**Action item**
Extract, from the records beneath this instruction, each line that contains the word "table".

Dataset excerpts

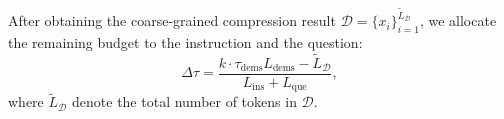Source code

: After obtaining the coarse-grained compression result $\mathcal{D}=\{x_i\}_{i=1}^{\widetilde{L}_{\mathcal{D}}}$, we allocate the remaining budget to the instruction and the question:
\begin{equation}
    \Delta\tau%
    = \frac{k\cdot \tau_{\text{dems}}L_{\text{dems}} - \widetilde{L}_{\mathcal{D}}}
    {L_{\text{ins}} + L_{\text{que}}},
    \label{eq:adjust_tau}
\end{equation}
where $\widetilde{L}_{\mathcal{D}}$ denote the total number of tokens in $\mathcal{D}$.





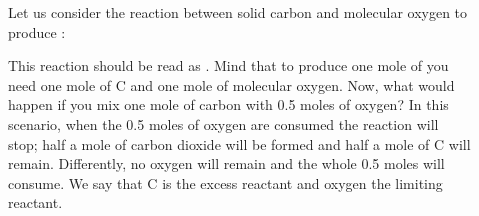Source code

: \documentclass[main.tex]{subfiles}
\begin{document}
\begin{description}
\item[] 
Let us consider the reaction between solid carbon and molecular oxygen to produce :
\begin{center} \end{center}
This reaction should be read as . Mind that to produce one mole of  you need one mole of C and one mole of molecular oxygen. Now, what would happen if you mix one mole of carbon with 0.5 moles of oxygen? In this scenario, when the 0.5 moles of oxygen are consumed the reaction will stop; half a mole of carbon dioxide will be formed and half a mole of C will remain. Differently, no oxygen will remain and the whole 0.5 moles will consume. We say that C is the excess reactant and oxygen the limiting reactant. 


\end{description}
\end{document}
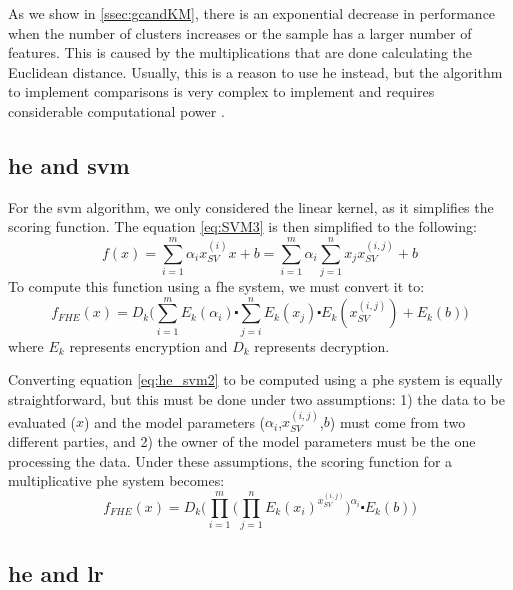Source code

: As we show in \ref{ssec:gcandKM}, there is an exponential decrease in performance when the number of clusters increases or the sample has a larger number of features. This is caused by the multiplications that are done calculating the Euclidean distance. Usually, this is a reason to use \ac{he} instead, but the algorithm to implement comparisons is very complex to implement and requires considerable computational power \cite{blake2004strong}.



\subsection{\acl{he} and \acl{svm}}
\label{ssec:HEandSVM}

For the \ac{svm} algorithm, we only considered the linear kernel, as it simplifies the scoring function. The equation \ref{eq:SVM3} is then simplified to the following:
\begin{equation}
\label{eq:he_svm1}
f(x)=\sum_{i=1}^m \alpha_i x_{SV}^{(i)}x+b = \sum_{i=1}^m \alpha_i \sum_{j=1}^n x_j x_{SV}^{(i,j)} + b
\end{equation}
To compute this function using a \ac{fhe} system, we must convert it to:
\begin{equation}
\label{eq:he_svm2}
f_{FHE}(x) = D_k\Bigg( \sum_{i=1}^m E_k(\alpha_i) \centerdot \sum_{j=i}^n E_k(x_j) \centerdot E_k(x_{SV}^{(i,j)}) + E_k(b)\Bigg)
\end{equation}
where $E_k$ represents encryption and $D_k$ represents decryption.

Converting equation \ref{eq:he_svm2} to be computed using a \ac{phe} system is equally straightforward, but this must be done under two assumptions: 1) the data to be evaluated ($x$) and the model parameters ($\alpha_i$,$x_{SV}^{(i,j)}$,$b$) must come from two different parties, and 2) the owner of the model parameters must be the one processing the data. Under these assumptions, the scoring function for a multiplicative \ac{phe} system becomes:
\begin{equation}
\label{eq:he_svm3}
f_{FHE}(x) = D_k\Bigg( \prod_{i=1}^m \bigg(\prod_{j=1}^n E_k(x_i)^{x_{SV}^{(i,j)}} \bigg)^{\alpha_i} \centerdot E_k(b) \Bigg)
\end{equation}

\subsection{\acl{he} and \acl{lr}}
\label{ssec:HEandLR}

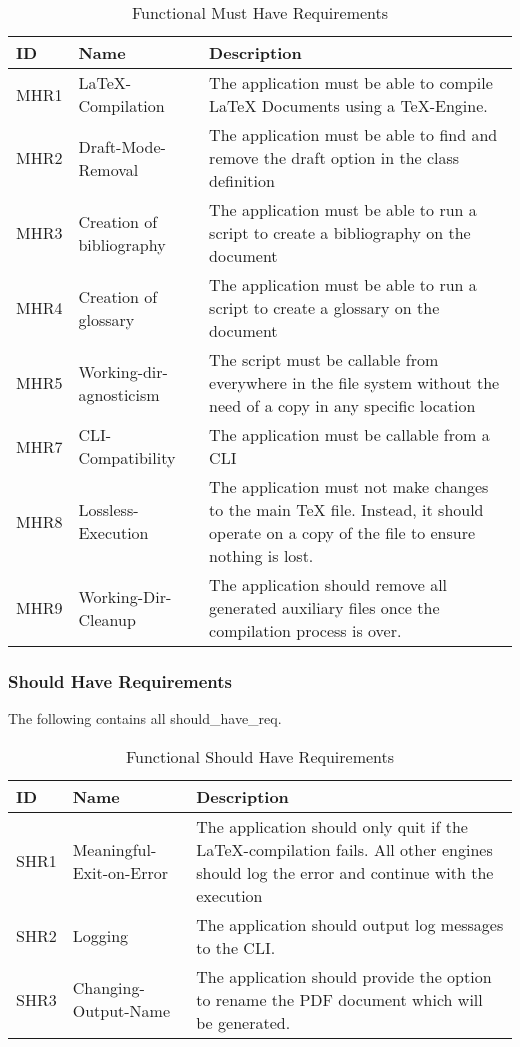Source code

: \begin{table}[!ht]
    \centering
    \begin{tabular}{ | p{} | p{} | p{} | }
        \hline
        \textbf{ID} & \textbf{Name} & \textbf{Description} \\
        \hline
        MHR1 & {\LaTeX}-Compilation & The application must be able to compile {\LaTeX} Documents using a {\TeX}-Engine. \\ \hline
        MHR2 & Draft-Mode-Removal & The application must be able to find and remove the draft option in the class definition \\ \hline
        MHR3 & Creation of bibliography &  The application must be able to run a script to create a bibliography on the document \\ \hline
        MHR4 & Creation of glossary & The application must be able to run a script to create a glossary on the document \\ \hline
        MHR5 & Working-dir-agnosticism & The script must be callable from everywhere in the file system without the need of a copy in any specific location \\ \hline
        MHR7 & CLI-Compatibility & The application must be callable from a CLI \\ \hline
        MHR8 & Lossless-Execution & The application must not make changes to the main {\TeX} file. Instead, it should operate on a copy of the file to ensure nothing is lost. \\ \hline
        MHR9 & Working-Dir-Cleanup& The application should remove all generated auxiliary files once the compilation process is over. \\ \hline
    \end{tabular}
    \caption{Functional Must Have Requirements}
\end{table}

\newpage
\subsubsection{Should Have Requirements}\label{sec:should_have_requirements}
The following contains all \Gls{should_have_req}. 

\begin{table}[!ht]
    \centering
    \begin{tabular}{ | p{} | p{} | p{} | }
        \hline
        \textbf{ID} & \textbf{Name} & \textbf{Description} \\
        \hline
        SHR1 & Meaningful-Exit-on-Error & The application should only quit if the {\LaTeX}-compilation fails. All other engines should log the error and continue with the execution \\ \hline
        SHR2 & Logging & The application should output log messages to the CLI. \\ \hline
        SHR3 & Changing-Output-Name & The application should provide the option to rename the PDF document which will be generated. \\ \hline
    \end{tabular}
    \caption{Functional Should Have Requirements}
\end{table}

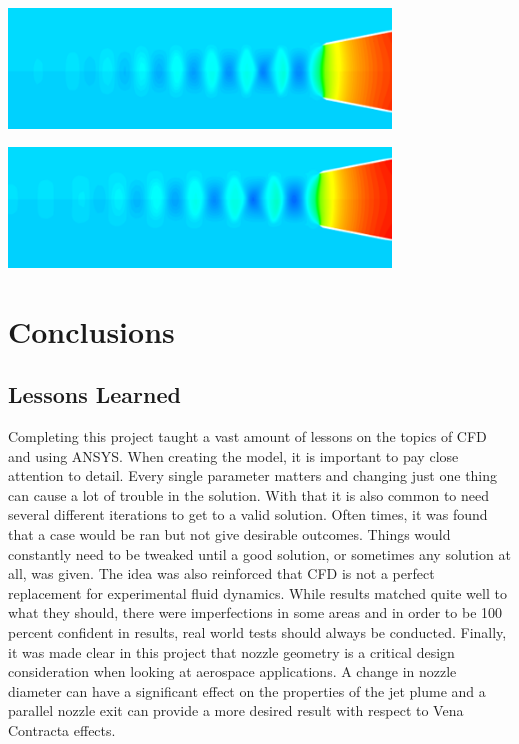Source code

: \documentclass[12pt]{article} %
\begin{document}
\begin{center}
    \includegraphics[width=4in]{Pressure_Air.png}
    \label{fig:pressure_air}
\end{center}

\begin{center}
    \includegraphics[width=4in]{Pressure_CO2.png}
    \label{fig:pressure_CO2}
\end{center}

\section{Conclusions}
\subsection{Lessons Learned}
Completing this project taught a vast amount of lessons on the topics of CFD and using ANSYS. When creating the model, it is important to pay close attention to detail. Every single parameter matters and changing just one thing can cause a lot of trouble in the solution. With that it is also common to need several different iterations to get to a valid solution. Often times, it was found that a case would be ran but not give desirable outcomes. Things would constantly need to be tweaked until a good solution, or sometimes any solution at all, was given. The idea was also reinforced that CFD is not a perfect replacement for experimental fluid dynamics. While results matched quite well to what they should, there were imperfections in some areas and in order to be 100 percent confident in results, real world tests should always be conducted. Finally, it was made clear in this project that nozzle geometry is a critical design consideration when looking at aerospace applications. A change in nozzle diameter can have a significant effect on the properties of the jet plume and a parallel nozzle exit can provide a more desired result with respect to Vena Contracta effects.
\end{document}
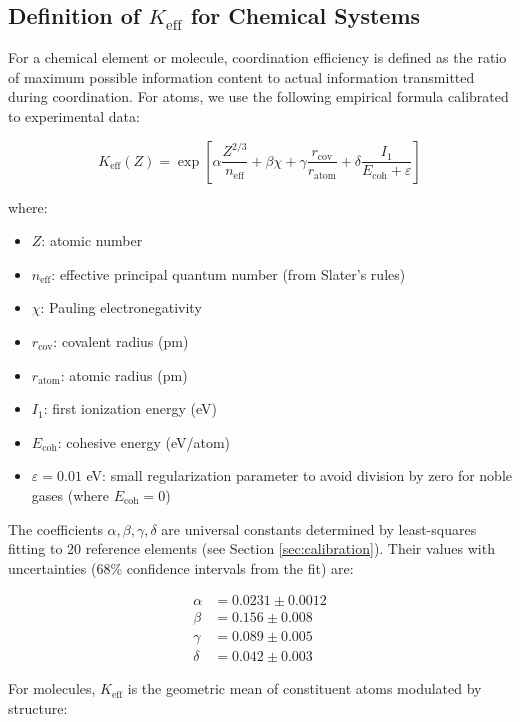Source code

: \documentclass[12pt,a4paper]{article}
\theoremstyle{remark}
\newcommand{\Keff}{K_{\mathrm{eff}}}
\begin{document}
	\subsection{Definition of $\Keff$ for Chemical Systems}
	
	For a chemical element or molecule, coordination efficiency is defined as the ratio of maximum possible information content to actual information transmitted during coordination. For atoms, we use the following empirical formula calibrated to experimental data:
	
	\begin{equation}
		\Keff(Z) = \exp\left[\alpha \frac{Z^{2/3}}{n_{\text{eff}}} + \beta \chi + \gamma \frac{r_{\text{cov}}}{r_{\text{atom}}} + \delta \frac{I_1}{E_{\text{coh}} + \varepsilon}\right]
		\label{eq:keff-element}
	\end{equation}
	
	where:
	\begin{itemize}
		\item $Z$: atomic number
		\item $n_{\text{eff}}$: effective principal quantum number (from Slater's rules)
		\item $\chi$: Pauling electronegativity
		\item $r_{\text{cov}}$: covalent radius (pm)
		\item $r_{\text{atom}}$: atomic radius (pm)
		\item $I_1$: first ionization energy (eV)
		\item $E_{\text{coh}}$: cohesive energy (eV/atom)
		\item $\varepsilon = 0.01$ eV: small regularization parameter to avoid division by zero for noble gases (where $E_{\text{coh}} = 0$)
	\end{itemize}
	
	The coefficients $\alpha, \beta, \gamma, \delta$ are universal constants determined by least-squares fitting to 20 reference elements (see Section \ref{sec:calibration}). Their values with uncertainties (68\% confidence intervals from the fit) are:
	
	\begin{align}
		\alpha &= 0.0231 \pm 0.0012 \\
		\beta &= 0.156 \pm 0.008 \\
		\gamma &= 0.089 \pm 0.005 \\
		\delta &= 0.042 \pm 0.003
	\end{align}
	
	For molecules, $\Keff$ is the geometric mean of constituent atoms modulated by structure:
	
\end{document}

**Answer for the task**
: \begin{table}[!ht]
\end{table}
\begin{table}[!ht]
\end{table}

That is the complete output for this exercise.